Strategic Planning for Energy and the Environment ◽

10.13052/spee1048-4236.39146 ◽

2021 ◽

Author(s):

Parakram Pyakurel ◽

Filipe Quintal ◽

James Auger ◽

Julian Hanna

Keyword(s):

Co2 Emissions ◽

Electric Vehicles ◽

Power Plants ◽

Fossil Fuels ◽

Fossil Fuel ◽

Thermal Power ◽

Primary Source ◽

Electricity Production ◽

Thermal Power Plants ◽

Electrical Demand

One method of reducing atmospheric CO2 emissions in the transportation sector is the replacement of conventional fossil fuel-based vehicles with Electric Vehicles (EVs). However, fossil fuels are still the primary source of electricity production in many regions and the utilization of EVs in such regions increases the electricity demand because of battery charging. This results in increased burning of fossil fuels by thermal power plants and therefore can offset savings in CO2 emissions resulting from the adoption of EVs. In this paper, we consider a scenario where all fossil fuel-based conventional vehicles are replaced by EVs and then estimate the net CO2 emission savings resulting from the adoption of EVs in a region where electricity is primarily supplied by thermal plants.

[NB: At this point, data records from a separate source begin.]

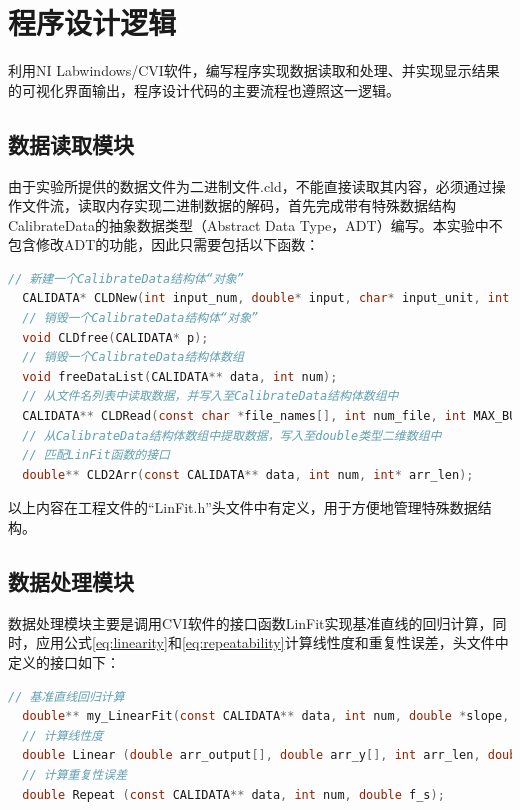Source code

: \documentclass[a4paper,12pt,twoside]{article}%
\begin{document}
\section{程序设计逻辑}
利用NI Labwindows/CVI软件，编写程序实现数据读取和处理、并实现显示结果的可视化界面输出，程序设计代码的主要流程也遵照这一逻辑。
\subsection{数据读取模块}
由于实验所提供的数据文件为二进制文件.cld，不能直接读取其内容，必须通过操作文件流，读取内存实现二进制数据的解码，首先完成带有特殊数据结构CalibrateData的抽象数据类型（Abstract Data Type，ADT）编写。本实验中不包含修改ADT的功能，因此只需要包括以下函数：
\begin{lstlisting}[language=C]
  // 新建一个CalibrateData结构体“对象”
  CALIDATA* CLDNew(int input_num, double* input, char* input_unit, int loop_num, char* output_unit, double* output);
  // 销毁一个CalibrateData结构体“对象”
  void CLDfree(CALIDATA* p);
  // 销毁一个CalibrateData结构体数组
  void freeDataList(CALIDATA** data, int num);
  // 从文件名列表中读取数据，并写入至CalibrateData结构体数组中
  CALIDATA** CLDRead(const char *file_names[], int num_file, int MAX_BUFFER);
  // 从CalibrateData结构体数组中提取数据，写入至double类型二维数组中
  // 匹配LinFit函数的接口
  double** CLD2Arr(const CALIDATA** data, int num, int* arr_len);
\end{lstlisting}\par
以上内容在工程文件的“LinFit.h”头文件中有定义，用于方便地管理特殊数据结构。
\subsection{数据处理模块}
数据处理模块主要是调用CVI软件的接口函数LinFit实现基准直线的回归计算，同时，应用公式\ref{eq:linearity}和\ref{eq:repeatability}计算线性度和重复性误差，头文件中定义的接口如下：
\begin{lstlisting}[language=C]
  // 基准直线回归计算
  double** my_LinearFit(const CALIDATA** data, int num, double *slope, double *intercept, double *meanSquaredError, double *linear, double *repeat, int *arr_len);
  // 计算线性度
  double Linear (double arr_output[], double arr_y[], int arr_len, double f_s);
  // 计算重复性误差
  double Repeat (const CALIDATA** data, int num, double f_s);
\end{lstlisting}
\end{document}
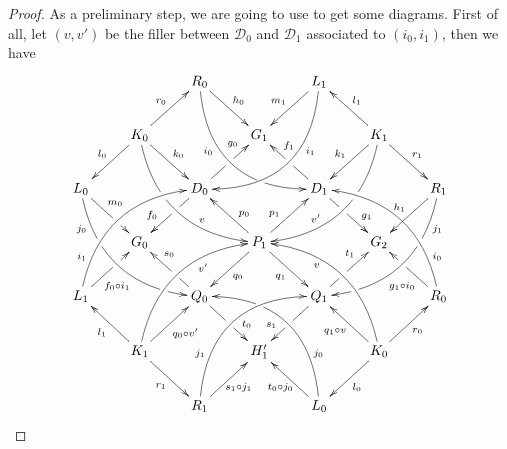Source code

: \documentclass[a4paper]{article}
\newcommand{\dder}[1]{\mathscr{#1}}
\theoremstyle{definition}
\begin{document}
\begin{proof}  As a preliminary step, we are going to use  to get some diagrams.  First of all, let $(v,v')$ be the filler between $\dder{D}_0$ and $\dder{D}_1$ associated to $(i_0, i_1)$, then we have
	\[\xymatrix{&&R_0 \ar@/_1cm/[ddrr]_(.35){i_0}|(.7)\hole \ar[dr]^{h_0}&& L_1\ar@/^1cm/[ddll]^(.35){i_1}  \ar[dl]_{m_1}\\&K_0\ar[dr]^{k_0}\ar[dl]_{l_0} \ar@/_.8cm/[ddrr]|(.36)\hole^(.65){v}\ar[ur]^{r_0}&& G_1 && K_1 \ar@/^.8cm/[ddll]|(.36)\hole_(.65){v'}\ar[dl]_{k_1}\ar[lu]_{l_1} \ar[dr]^{r_1}\\L_0 \ar@/_.8cm/[ddrr]_(.2){j_0}|(.31)\hole|(.81)\hole \ar[dr]^(.4){m_0}|(.61)\hole && D_0 \ar[dl]|(.4)\hole_(.65){f_0}\ar[ur]|(.5)\hole^(.7){g_0}&&D_1 \ar[dr]|(.4)\hole^(.65){g_1} \ar[ul]|(.5)\hole_(.65){f_1}&&R_1\ar@/^.8cm/[ddll]^(.2){j_1}|(.31)\hole|(.81)\hole\ar[dl]_{h_1}\\&G_0 &&P_1\ar[dr]_{q_1} \ar[dl]^{q_0}\ar[ur]^(.4){p_1}\ar[ul]_(.4){p_0}&&G_2\\L_1 \ar@/^.8cm/[uurr]^(.2){i_1} \ar[ur]_(.35){f_0\circ i_1}|(.61)\hole&&Q_0 \ar[ul]|(.4)\hole_(.65){s_0}\ar[dr]|(.5)\hole^(.65){t_0} &&Q_1\ar[ur]|(.4)\hole^(.65){t_1} \ar[dl]|(.5)\hole_(.65){s_1} && R_0  \ar[ul]^(.35){g_1\circ i_0}|(.61)\hole\ar@/_.8cm/[uull]_(.2){i_0}\\&K_1 \ar[ur]_{q_0\circ v'} \ar[dr]_{r_1} \ar[ul]^{l_1}\ar@/^.8cm/[uurr]_(.65){v'}&&H'_1&& K_0 \ar[ur]_{r_0} \ar[ul]^{q_1\circ v} \ar[dl]^{l_0} \ar@/_.8cm/[uull]^(.65){v}\\&& R_1 \ar[ur]_{\hspace{-5pt}s_1\circ j_1}\ar@/^1cm/[uurr]^(.25){j_1}&& L_0 \ar[ul]^{t_0\circ j_0\hspace{-5pt}} \ar@/_1cm/[uull]_(.25){j_0} |(.69)\hole }\]
	

\end{proof}
\end{document}
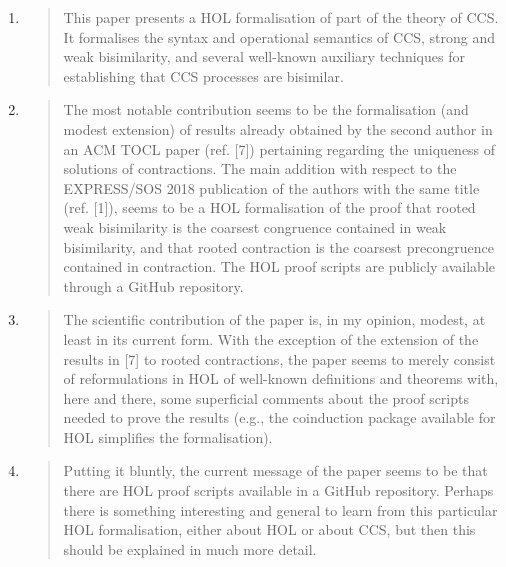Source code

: \begin{enumerate}
\item \begin{quote}
    This paper presents a HOL formalisation of part of the theory of
    CCS. It formalises the syntax and operational semantics of CCS,
    strong and weak bisimilarity, and several well-known auxiliary
    techniques for establishing that CCS processes are bisimilar.
  \end{quote}

\item \begin{quote}
    The most notable contribution seems to be the formalisation (and
    modest extension) of results already obtained by the second author
    in an ACM TOCL paper (ref. [7]) pertaining regarding the
    uniqueness of solutions of contractions. The main addition with
    respect to the EXPRESS/SOS 2018 publication of the authors with
    the same title (ref. [1]), seems to be a HOL formalisation of the
    proof that rooted weak bisimilarity is the coarsest congruence
    contained in weak bisimilarity, and that rooted contraction is the
    coarsest precongruence contained in contraction. The HOL proof
    scripts are publicly available through a GitHub repository.
  \end{quote}

\item \begin{quote}
    The scientific contribution of the paper is, in my opinion,
    modest, at least in its current form. With the exception of the
    extension of the results in [7] to rooted contractions, the paper
    seems to merely consist of reformulations in HOL of well-known
    definitions and theorems with, here and there, some superficial
    comments about the proof scripts needed to prove the results
    (e.g., the coinduction package available for HOL simplifies the
    formalisation).
  \end{quote}

\item \begin{quote}
    Putting it bluntly, the current message of the paper seems to be
    that there are HOL proof scripts available in a GitHub
    repository. Perhaps there is something interesting and general to
    learn from this particular HOL formalisation, either about HOL or
    about CCS, but then this should be explained in much more detail.
  \end{quote}


\end{enumerate}

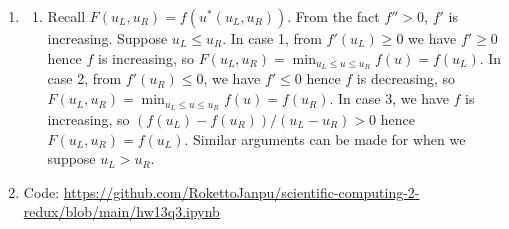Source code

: \documentclass{article}
\begin{document}
\begin{enumerate}
\item

\begin{enumerate}
	
	
	\item Recall $F(u_L,u_R)=f(u^*(u_L,u_R))$. From the fact $f''>0$, $f'$ is increasing. Suppose $u_L\le u_R$. In case 1, from $f'(u_L)\ge0$ we have $f'\ge0$ hence $f$ is increasing, so $F(u_L,u_R)=\min_{u_L\le u\le u_R}f(u)=f(u_L)$. In case 2, from $f'(u_R)\le0$, we have $f'\le0$ hence $f$ is decreasing, so $F(u_L,u_R)=\min_{u_L\le u\le u_R}f(u)=f(u_R)$. In case 3, we have $f$ is increasing, so $(f(u_L)-f(u_R))/(u_L-u_R)>0$ hence $F(u_L,u_R)=f(u_L)$. Similar arguments can be made for when we suppose $u_L>u_R$.
	
	
\end{enumerate}



\item Code: \url{https://github.com/RokettoJanpu/scientific-computing-2-redux/blob/main/hw13q3.ipynb}


\end{enumerate}
\end{document}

Only emissions generated during the operational phase of vehicle use are considered; emissions during the production phase are not considered. The region under consideration is Madeira, Portugal where thermal plants account for 80% of the total electricity produced. Our findings suggest that although EVs have huge potential to save CO2 emissions, a substantial amount of the savings can be offset due to the increased burning of fossil fuels by thermal plants to meet the electrical demand of charging batteries.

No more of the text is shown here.